Abstract:
Pyrethroids are widely used against agricultural pests and human disease vectors due to their broad insecticidal spectrum, fast action, and low mammalian toxicity. Unfortunately, overuse of pyrethroids has led to knockdown resistance (kdr) caused by mutations in voltage-gated sodium channels. Mutation I1011M was repeatedly detected in numerous pyrethroid-resistant Aedes aegypti populations from Latin American and Brazil. In addition, mutation G923V was first reported to coexist with I1011M in permethrin/DDT-resistant Ae. aegypti, whether G923V enhances the I1011M-mediated pyrethroid resistance in sodium channels remains unclear. In this study, we introduced mutations G923V and I1011M alone or in combination into the pyrethroid-sensitive sodium channel AaNav1-1 and examined the effects of these mutations on gating properties and pyrethroid sensitivity. We found mutations I1011M and G923V + I1011M shifted the voltage dependence of activation in the depolarizing direction, and none of mutations affect the voltage-dependence of inactivation. G923V and G923V + I1011M mutations reduced the channel sensitivity to both Type I and Type II pyrethroids. However, I1011M alone conferred resistance to Type I pyrethroids, not to Type II pyrethroids. Interestingly, significant synergism effects on Type I pyrethroids were observed between mutations G923V and I1011M. The effects of all mutations on channel sensitivity to DDT were identical with those to Type I pyrethroids. Our results confirm the molecular basis of resistance mediated by mutations G923V and I1011M and may contribute to develop molecular markers for monitoring pest resistance to pyrethroids.
摘要:
拟除虫菊酯由于其广泛的杀虫谱而广泛用于防治农业害虫和人类疾病媒介,快速行动,和低哺乳动物毒性。不幸的是,过度使用拟除虫菊酯会导致电压门控钠通道突变引起的敲减抗性(kdr)。在来自拉丁美洲和巴西的许多耐拟除虫菊酯埃及伊蚊种群中反复检测到I1011M突变。此外,首次报道突变G923V与氯菊酯/DDT抗性Ae中的I1011M共存。
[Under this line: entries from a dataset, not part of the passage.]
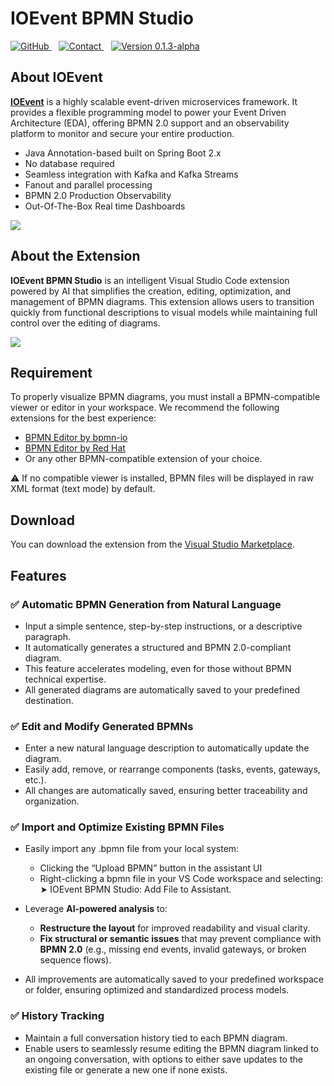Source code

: 
# IOEvent BPMN Studio
<p align="left">
  <a href="https://github.com/ioevent-io" title="GitHub" style="outline:none;">
    <img src="https://img.shields.io/badge/GitHub-181717?logo=github&logoColor=white&style=flat" alt="GitHub">
  </a>
  &nbsp;&nbsp;
  <a href="mailto:contact@ioevent.io" title="Contact" style="outline:none;">
    <img src="https://img.shields.io/badge/Contact-D14836?logo=gmail&logoColor=white&style=flat" alt="Contact">
  </a>
  &nbsp;&nbsp;
  <a href="#" style="outline:none;">
    <img src="https://img.shields.io/badge/Version-0.1.3--alpha-007ACC?logo=visual-studio-code&logoColor=white&style=flat" alt="Version 0.1.3-alpha">
  </a>
</p>



## About IOEvent

[**IOEvent**](https://www.ioevent.io/) is a highly scalable event-driven microservices framework. It provides a flexible programming model to power your Event Driven Architecture (EDA), offering BPMN 2.0 support and an observability platform to monitor and secure your entire production.

-  Java Annotation-based built on Spring Boot 2.x 
-  No database required
-  Seamless integration with Kafka and Kafka Streams 
-  Fanout and parallel processing
-  BPMN 2.0 Production Observability
-  Out-Of-The-Box Real time Dashboards


![](https://github.com/ioevent-io/io-ioevent-samples/blob/feat/bpmn-studio/docs/images/architecture.png?raw=true)


## About the Extension

**IOEvent BPMN Studio** is an intelligent Visual Studio Code extension powered by AI that simplifies the creation, editing, optimization, and management of BPMN diagrams. This extension allows users to transition quickly from functional descriptions to visual models while maintaining full control over the editing of diagrams.

![](https://github.com/ioevent-io/io-ioevent-samples/blob/feat/bpmn-studio/docs/images/demo.gif?raw=true)

## Requirement

To properly visualize BPMN diagrams, you must install a BPMN-compatible viewer or editor in your workspace.
We recommend the following extensions for the best experience:

- [BPMN Editor by bpmn-io](https://marketplace.visualstudio.com/items?itemName=bpmn-io.vs-code-bpmn-io)
- [BPMN Editor by Red Hat](https://marketplace.visualstudio.com/items?itemName=redhat.vscode-extension-bpmn-editor)
- Or any other BPMN-compatible extension of your choice.

⚠️ If no compatible viewer is installed, BPMN files will be displayed in raw XML format (text mode) by default.


## Download

You can download the extension from the [Visual Studio Marketplace](https://marketplace.visualstudio.com/items?itemName=IOEvent.ioevent-studio).

## Features

### ✅ Automatic BPMN Generation from Natural Language

- Input a simple sentence, step-by-step instructions, or a descriptive paragraph.  
- It automatically generates a structured and BPMN 2.0-compliant diagram.  
- This feature accelerates modeling, even for those without BPMN technical expertise.  
- All generated diagrams are automatically saved to your predefined destination.

### ✅ Edit and Modify Generated BPMNs

- Enter a new natural language description to automatically update the diagram.  
- Easily add, remove, or rearrange components (tasks, events, gateways, etc.).  
- All changes are automatically saved, ensuring better traceability and organization.

### ✅ Import and Optimize Existing BPMN Files

- Easily import any .bpmn file from your local system:

  - Clicking the “Upload BPMN” button in the assistant UI
  - Right-clicking a bpmn file in your VS Code workspace and selecting:
  ➤ IOEvent BPMN Studio: Add File to Assistant.
- Leverage **AI-powered analysis** to:
  - **Restructure the layout** for improved readability and visual clarity.
  - **Fix structural or semantic issues** that may prevent compliance with **BPMN 2.0** (e.g., missing end events, invalid gateways, or broken sequence flows).
- All improvements are automatically saved to your predefined workspace or folder, ensuring optimized and standardized process models.

### ✅ History Tracking
- Maintain a full conversation history tied to each BPMN diagram.
- Enable users to seamlessly resume editing the BPMN diagram linked to an ongoing conversation, with options to either save updates to the existing file or generate a new one if none exists.

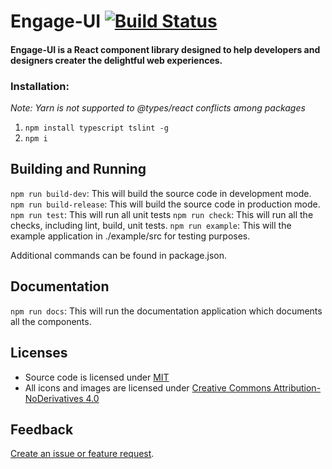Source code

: # Engage-UI  [![Build Status](https://travis-ci.org/emgage/engage-ui.svg?branch=master)](https://travis-ci.org/emgage/engage-ui)

#### Engage-UI is a React component library designed to help developers and designers creater the delightful web experiences.

### Installation:
*Note: Yarn is not supported to @types/react conflicts among packages*
1. `npm install typescript tslint -g`
2. `npm i`

## Building and Running
`npm run build-dev`: This will build the source code in development mode.
`npm run build-release`: This will build the source code in production mode.
`npm run test`: This will run all unit tests
`npm run check`: This will run all the checks, including lint, build, unit tests.
`npm run example`: This will the example application in ./example/src for testing purposes.

Additional commands can be found in package.json.

## Documentation
`npm run docs`: This will run the documentation application which documents all the components.

## Licenses
* Source code is licensed under [MIT](https://opensource.org/licenses/MIT)
* All icons and images are licensed under [Creative Commons Attribution-NoDerivatives 4.0](http://creativecommons.org/licenses/by-nd/4.0/)

## Feedback
[Create an issue or feature request](https://github.com/emgage/engage-ui/issues/new).

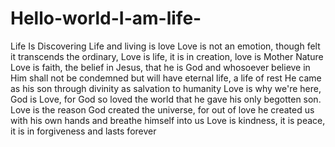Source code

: # Hello-world-I-am-life-
Life Is Discovering
Life and living is love
Love is not an emotion, though felt it transcends the ordinary, 
Love is life, it is in creation, love is Mother Nature 
Love is faith, the belief in Jesus, that he is God and whosoever believe in Him shall not be condemned but will have eternal life, a life of rest
He came as his son through divinity as salvation to humanity 
Love is why we're here, God is Love, for God so loved the world that he gave his only begotten son. 
Love is the reason God created the universe, for out of love he created us with his own hands and breathe himself into us 
Love is kindness, it is peace, it is in forgiveness and lasts forever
埃及伊蚊,G923V是否能增强I1011M介导的拟除虫菊酯对钠通道的耐药性尚不清楚.在这项研究中,我们将突变G923V和I1011M单独或联合引入拟除虫菊酯敏感性钠通道AaNav1-1,并检查了这些突变对门控特性和拟除虫菊酯敏感性的影响.我们发现突变I1011M和G923V+I1011M在去极化方向上改变了激活的电压依赖性,并且没有突变影响失活的电压依赖性。G923V和G923V+I1011M突变降低了通道对I型和II型拟除虫菊酯的敏感性。然而,I1011M单独赋予对I型拟除虫菊酯的抗性,不是II型拟除虫菊酯。有趣的是,在突变G923V和I1011M之间观察到对I型拟除虫菊酯的显着协同作用。所有突变对DDT通道敏感性的影响与I型拟除虫菊酯相同。我们的结果证实了由突变G923V和I1011M介导的抗性的分子基础,并可能有助于开发用于监测害虫对拟除虫菊酯抗性的分子标记。